With a coat of many colours.
I need an accident prone cat like I need a hole in the head, which incidentally is Bears latest affliction.
|Bear in his brief black and white phase|
In his very short life (Bear is only 4 months old) he has been black and white, (this is his original colour). Blue where the front-line took the dye out of his collar, orange where I foolishly emptied the leftover pasta sauce into the bin without checking for small cats first and yellow where I sprayed him with antiseptic after Tilly (18 months and mother to three beautiful kittens) took a chunk out of him for playing kitten skittles.
|Tilly and her babies|
He's also been shut in the door and extricated from behind the Merchants Chest in my dining room when I came home to find a vertical Bear wedged between it and the wall with just a little black and white bottom and a furiously thrashing tail on view.
I guess every household has their fair share of accidents well, EXCEPT the one who apparently doesn't have ANY because I have their share!
The only animal so far to escape this curse is Tilly, she is a sensible cat and doesn't stray far from home (or reside in the bin).
Even the hamster's had a op for a hernia!
|My mate Gus|
I do kind of feel I got my moneys worth with that one though.
I was crouching down holding Gus while the vet administered the aesthetic before removing the bone. As I stood up my knee dislocated, a not uncommon occurrence since I snapped my knee cap while trying to …...... (well, THAT'S another story!). The vet was somewhat surprise when I collapsed on the floor whimpering in agony. Well, to be honest, I actually collapsed onto his lap as we were all on the floor at that stage.
I'm not sure if his first thought wasn't that this was my slightly strange way of trying to proposition him in an attempt to have the bill reduced.
Anyway, he sorted us both out and waved us off at the door. Poor old Gus staggering about like he'd had one over the eight as the aesthetic wore off. Me trying to hold him up as I hobbled up the road cursing my damn knee. I can only imagine the sight we made for any passers by but frankly, at the time, I really didn't care.
My trips to A&E have been fairly frequent over the years too.

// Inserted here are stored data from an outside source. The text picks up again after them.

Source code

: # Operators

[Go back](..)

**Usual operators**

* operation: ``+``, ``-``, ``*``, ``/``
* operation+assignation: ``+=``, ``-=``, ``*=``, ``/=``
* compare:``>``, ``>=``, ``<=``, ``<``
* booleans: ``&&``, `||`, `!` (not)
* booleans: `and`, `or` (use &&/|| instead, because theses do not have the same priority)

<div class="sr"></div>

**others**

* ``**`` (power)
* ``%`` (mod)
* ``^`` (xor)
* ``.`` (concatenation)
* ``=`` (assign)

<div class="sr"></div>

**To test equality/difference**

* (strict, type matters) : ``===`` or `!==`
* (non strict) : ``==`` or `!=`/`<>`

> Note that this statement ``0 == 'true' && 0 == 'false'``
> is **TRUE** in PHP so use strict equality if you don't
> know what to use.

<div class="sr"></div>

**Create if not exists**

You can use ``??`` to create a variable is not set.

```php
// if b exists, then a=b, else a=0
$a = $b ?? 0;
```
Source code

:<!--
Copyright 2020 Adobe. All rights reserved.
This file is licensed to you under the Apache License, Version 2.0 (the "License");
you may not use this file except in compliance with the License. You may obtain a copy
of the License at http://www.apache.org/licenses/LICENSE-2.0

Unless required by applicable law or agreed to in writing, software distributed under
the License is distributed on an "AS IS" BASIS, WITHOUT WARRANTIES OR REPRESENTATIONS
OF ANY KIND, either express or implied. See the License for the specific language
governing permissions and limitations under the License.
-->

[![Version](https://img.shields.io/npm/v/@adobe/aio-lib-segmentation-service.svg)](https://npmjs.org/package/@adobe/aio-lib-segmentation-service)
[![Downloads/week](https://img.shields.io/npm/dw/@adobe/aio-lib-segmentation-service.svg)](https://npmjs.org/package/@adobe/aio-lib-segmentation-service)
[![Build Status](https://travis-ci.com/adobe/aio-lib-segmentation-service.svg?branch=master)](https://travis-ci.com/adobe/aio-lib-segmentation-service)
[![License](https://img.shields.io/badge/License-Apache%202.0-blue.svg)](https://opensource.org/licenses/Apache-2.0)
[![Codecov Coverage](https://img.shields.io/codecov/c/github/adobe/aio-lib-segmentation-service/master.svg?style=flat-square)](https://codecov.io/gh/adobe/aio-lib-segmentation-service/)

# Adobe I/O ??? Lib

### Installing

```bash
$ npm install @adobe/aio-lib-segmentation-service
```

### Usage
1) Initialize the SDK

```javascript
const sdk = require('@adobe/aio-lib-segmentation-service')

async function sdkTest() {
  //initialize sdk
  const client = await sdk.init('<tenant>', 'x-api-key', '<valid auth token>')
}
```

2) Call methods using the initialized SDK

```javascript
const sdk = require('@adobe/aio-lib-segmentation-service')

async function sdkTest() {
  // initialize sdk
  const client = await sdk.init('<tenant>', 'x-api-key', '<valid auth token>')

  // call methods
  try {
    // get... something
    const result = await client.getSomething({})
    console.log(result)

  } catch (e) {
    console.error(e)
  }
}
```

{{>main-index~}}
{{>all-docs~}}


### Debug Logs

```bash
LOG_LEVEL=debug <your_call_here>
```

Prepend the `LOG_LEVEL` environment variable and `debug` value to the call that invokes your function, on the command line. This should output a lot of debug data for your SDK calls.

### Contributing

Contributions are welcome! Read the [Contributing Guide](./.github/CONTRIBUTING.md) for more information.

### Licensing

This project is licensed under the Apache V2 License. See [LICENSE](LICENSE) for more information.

I have two children with matching scars over their left eyebrows and one who's been rushed in with two BB pellet related incidents.
Just in case you think I'm in the habit of shooting Master Mac, neither one was as a result of over zealous parental discipline. I actually have an aversion to all forms of firearm, toy or otherwise (NOT that I categorise BB guns as toys!)
The first time was when Master Mac found a BB pellet, god knows where it had come from. He was about 4 at the time so Miss Mac must have been three.
The first I knew of it was when Miss Mac said her brother had wanted to put it up her nose but she didn't want him too. Good girl I said, so where is it now? He put it in his ear Mummy she replied and it wont come out!
The second time was a couple of months ago at a friends house when he was shot in the eye! Fortunately there hasn't been any permanent damage but we did spend a couple of days in hospital and many weeks of eye drops and visits to the eye clinic.
The waiting around at the hospital tended to get a bit boring so, as a JOKE I suggested we play i spy. I know, not very caring of me ….
Well, it backfired on me, instead of being able to read all the beautiful back issues of House and Home thoughtfully provided by the lovely hospital staff I spent a total of 6 hours trying to guess what it was that began with the letters PS (it was the lady who had walked through the eye clinic wearing purple sandles!).
|Yes I was caught with my arse in the air bending down to do this because|
Master Mac thought this would make an amusing photo!
We did find other ways to amuse ourselves though.